Глеб слегка вздрогнул. Вопрос был совершенно неожиданный. С таким же вопросом буквально на днях к нему обратился генерал Потапчук; можно было подумать, что Казаков подслушал их разговор и теперь решил блеснуть своей осведомленностью. Разумеется, быть этого не могло ко определению, и Слепой быстро взял себя в руки. “Странно, — подумал он. — Помешались они все на этом курсе доллара, ей-богу. Сначала генерал, а теперь вот Казаков — между пpoчим, главный подозреваемый... Он что, хочет сделать чистосердечное признание? Вот было бы славно! Он бы мне сейчас подробненько рассказал, как ему удается влиять на результаты биржевых торгов, а я бы его после этого придушил голыми руками и пошел бы себе восвояси — докладывать Потапчуку, что задание выполнено и мир в очередной раз спасен. Да, но мистика-то здесь при чем?”
— Курс доллара понижается, — спокойно сказал он, — а курс рубля соответственно растет. По-моему, для российской экономики это хорошо.
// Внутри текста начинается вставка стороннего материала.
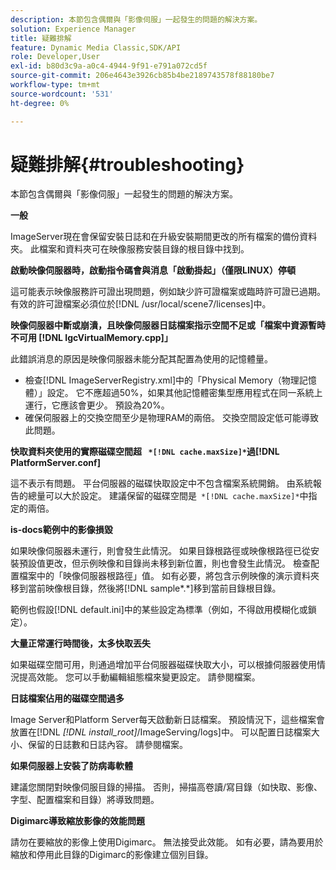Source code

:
 ```yaml
---
description: 本節包含偶爾與「影像伺服」一起發生的問題的解決方案。
solution: Experience Manager
title: 疑難排解
feature: Dynamic Media Classic,SDK/API
role: Developer,User
exl-id: b80d3c9a-a0c4-4944-9f91-e791a072cd5f
source-git-commit: 206e4643e3926cb85b4be2189743578f88180be7
workflow-type: tm+mt
source-wordcount: '531'
ht-degree: 0%

---
```


# 疑難排解{#troubleshooting}

本節包含偶爾與「影像伺服」一起發生的問題的解決方案。

**一般**

ImageServer現在會保留安裝日誌和在升級安裝期間更改的所有檔案的備份資料夾。 此檔案和資料夾可在映像服務安裝目錄的根目錄中找到。

**啟動映像伺服器時，啟動指令碼會與消息「啟動掛起」（僅限LINUX）停頓**

這可能表示映像服務許可證出現問題，例如缺少許可證檔案或臨時許可證已過期。 有效的許可證檔案必須位於[!DNL /usr/local/scene7/licenses]中。

**映像伺服器中斷或崩潰，且映像伺服器日誌檔案指示空間不足或「檔案中資源暫時不可用 [!DNL IgcVirtualMemory.cpp]」**

此錯誤消息的原因是映像伺服器未能分配其配置為使用的記憶體量。

* 檢查[!DNL ImageServerRegistry.xml]中的「Physical Memory（物理記憶體）」設定。 它不應超過50%，如果其他記憶體密集型應用程式在同一系統上運行，它應該會更少。 預設為20%。
* 確保伺服器上的交換空間至少是物理RAM的兩倍。 交換空間設定低可能導致此問題。

**快取資料夾使用的實際磁碟空間超 ` *[!DNL cache.maxSize]*`過[!DNL PlatformServer.conf]**

這不表示有問題。 平台伺服器的磁碟快取設定中不包含檔案系統開銷。 由系統報告的總量可以大於設定。 建議保留的磁碟空間是` *[!DNL cache.maxSize]*`中指定的兩倍。

**is-docs範例中的影像損毀**

如果映像伺服器未運行，則會發生此情況。 如果目錄根路徑或映像根路徑已從安裝預設值更改，但示例映像和目錄尚未移到新位置，則也會發生此情況。 檢查配置檔案中的「映像伺服器根路徑」值。 如有必要，將包含示例映像的演示資料夾移到當前映像根目錄，然後將[!DNL sample*.*]移到當前目錄根目錄。

範例也假設[!DNL default.ini]中的某些設定為標準（例如，不得啟用模糊化或鎖定）。

**大量正常運行時間後，太多快取丟失**

如果磁碟空間可用，則通過增加平台伺服器磁碟快取大小，可以根據伺服器使用情況提高效能。 您可以手動編輯組態檔來變更設定。 請參閱檔案。

**日誌檔案佔用的磁碟空間過多**

Image Server和Platform Server每天啟動新日誌檔案。 預設情況下，這些檔案會放置在[!DNL *[!DNL install_root]*/ImageServing/logs]中。 可以配置日誌檔案大小、保留的日誌數和日誌內容。 請參閱檔案。

**如果伺服器上安裝了防病毒軟體**

建議您關閉對映像伺服目錄的掃描。 否則，掃描高卷讀/寫目錄（如快取、影像、字型、配置檔案和目錄）將導致問題。

**Digimarc導致縮放影像的效能問題**

請勿在要縮放的影像上使用Digimarc。 無法接受此效能。 如有必要，請為要用於縮放和停用此目錄的Digimarc的影像建立個別目錄。
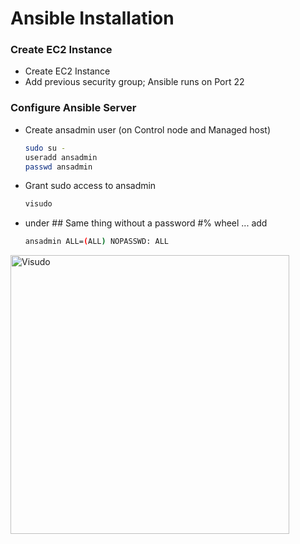 # Ansible Installation
### Create EC2 Instance
- Create EC2 Instance
- Add previous security group; Ansible runs on Port 22

### Configure Ansible Server
- Create ansadmin user (on Control node and Managed host)
  ```sh
  sudo su -
  useradd ansadmin
  passwd ansadmin
  ```
- Grant sudo access to ansadmin
  ```sh
  visudo
  ```
- under ## Same thing without a password #% wheel ... add
  ```sh
  ansadmin ALL=(ALL) NOPASSWD: ALL
  ```
<img width="446" alt="Visudo" src="https://github.com/RyanADouglas/DevOpsProject/assets/136330853/9e2e93db-27fd-45ad-b4da-335e65543564">
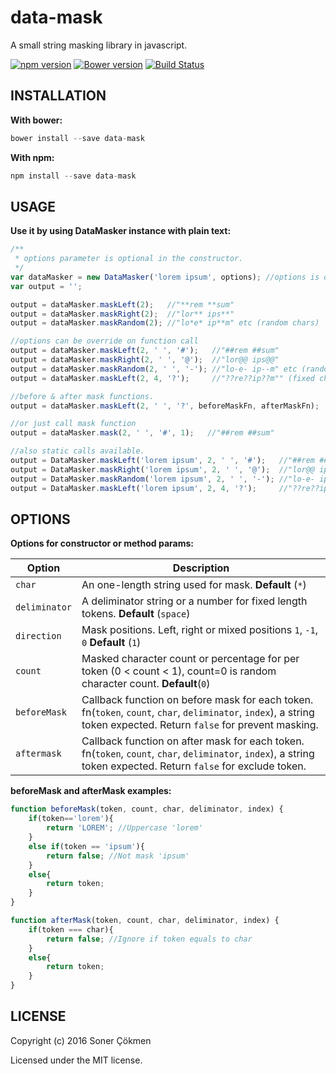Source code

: # data-mask
A small string masking library in javascript.

[![npm version](https://badge.fury.io/js/data-mask.svg)](http://badge.fury.io/js/data-mask)
[![Bower version](https://badge.fury.io/bo/data-mask.svg)](http://badge.fury.io/bo/data-mask)
[![Build Status](https://travis-ci.org/scokmen/data-mask.svg?branch=master)](https://travis-ci.org/scokmen/data-mask)

## INSTALLATION

**With bower:**

```javascript
bower install --save data-mask
```

**With npm:**

```javascript
npm install --save data-mask
```

## USAGE

 **Use it by using DataMasker instance with plain text:**

```javascript
/**
 * options parameter is optional in the constructor.
 */
var dataMasker = new DataMasker('lorem ipsum', options); //options is optional
var output = '';

output = dataMasker.maskLeft(2);   //"**rem **sum"
output = dataMasker.maskRight(2);  //"lor** ips**"
output = dataMasker.maskRandom(2); //"lo*e* ip**m" etc (random chars)

//options can be override on function call
output = dataMasker.maskLeft(2, ' ', '#');   //"##rem ##sum"
output = dataMasker.maskRight(2, ' ', '@');  //"lor@@ ips@@"
output = dataMasker.maskRandom(2, ' ', '-'); //"lo-e- ip--m" etc (random chars)
output = dataMasker.maskLeft(2, 4, '?');     //"??re??ip??m"" (fixed chunks)

//before & after mask functions.
output = dataMasker.maskLeft(2, ' ', '?', beforeMaskFn, afterMaskFn);

//or just call mask function
output = dataMasker.mask(2, ' ', '#', 1);   //"##rem ##sum"

//also static calls available.
output = DataMasker.maskLeft('lorem ipsum', 2, ' ', '#');   //"##rem ##sum"
output = DataMasker.maskRight('lorem ipsum', 2, ' ', '@');  //"lor@@ ips@@"
output = DataMasker.maskRandom('lorem ipsum', 2, ' ', '-'); //"lo-e- ip--m" etc (random chars)
output = DataMasker.maskLeft('lorem ipsum', 2, 4, '?');     //"??re??ip??m"" (fixed chunks)
```

## OPTIONS

**Options for constructor or method params:**
 
Option       | Description
--- | ---
`char`    | An one-length string used for mask. **Default** (`*`)
`deliminator` | A deliminator string or a number for fixed length tokens. **Default** (`space`)
`direction  ` | Mask positions. Left, right or mixed positions `1`, `-1`, `0` **Default** (`1`)
`count`       | Masked character count or percentage for per token (0 < count < 1), count=0 is random character count. **Default**(`0`)
`beforeMask`  | Callback function on before mask for each token.  fn(`token`, `count`, `char`, `deliminator`, `index`), a string token expected. Return `false` for prevent masking. 
`aftermask`  | Callback function on after mask for each token.  fn(`token`, `count`, `char`, `deliminator`, `index`), a string token expected. Return `false` for exclude token.

**beforeMask and afterMask examples:**

```javascript
function beforeMask(token, count, char, deliminator, index) {
    if(token=='lorem'){
        return 'LOREM'; //Uppercase 'lorem'
    }
    else if(token == 'ipsum'){
        return false; //Not mask 'ipsum'
    }
    else{
        return token;
    }
}

function afterMask(token, count, char, deliminator, index) {
    if(token === char){
        return false; //Ignore if token equals to char
    }
    else{
        return token;
    }
}
```
## LICENSE

Copyright (c) 2016 Soner Çökmen

Licensed under the MIT license.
— Стреляешь ты отлично, — проворчал Казаков, — а вот в экономике, я вижу, разбираешься, как я в планерном спорте.
— Грешен, — признался Глеб.
— Ничего, — утешил его банкир, — это не грех. Наоборот, если бы ты при всех своих талантах еще и в экономике шарил, я бы обязательно решил, что тебя ко мне из налоговой полиции подослали. Ну, так вот, подполковник, для российской экономики нынешнее положение на валютной бирже — нож острый, понял? Понимаешь, если бы такое положение возникло в результате наших усилий, если бы мы его планировали, готовились к нему, работали на него — тогда, конечно, я бы первый сказал, что все прекрасно. Но ведь по всем прогнозам должно было получиться наоборот! Все знали, выстраивали стратегию, вкладывали средства и брали кредиты, исходя из твердой уверенности — да нет, из знания. — что все будет наоборот. То есть что доллар будет продолжать расти, а рубль, наоборот, падать. И вот прямо в середине года, когда все схемы запущены и работают полным ходом, начинается вся эта ботва на валютной бирже... Это как в том анекдоте, где новый русский каждый день менял коробку передач в своем “шестисотом”. Механик его спрашивает: дескать, извини, браток, как ты ездишь, что у тебя каждый день из коробки шестерни сыплются? А тот ему: обыкновенно, мол, езжу. Включаю первую, разгончик, вторую, потом третью, четвертую, пятую, а потом еще разгончик, и R — “ракета”, значит". Вот и у нас сейчас то же самое творится: какая-то сволочь прямо на полном ходу взяла и врубила заднюю передачу, и теперь не из одного меня — из всего нашего брата-банкира шестеренки сыплются. Со стороны это пока незаметно, но держимся мы, чтоб ты знал, из последних сил.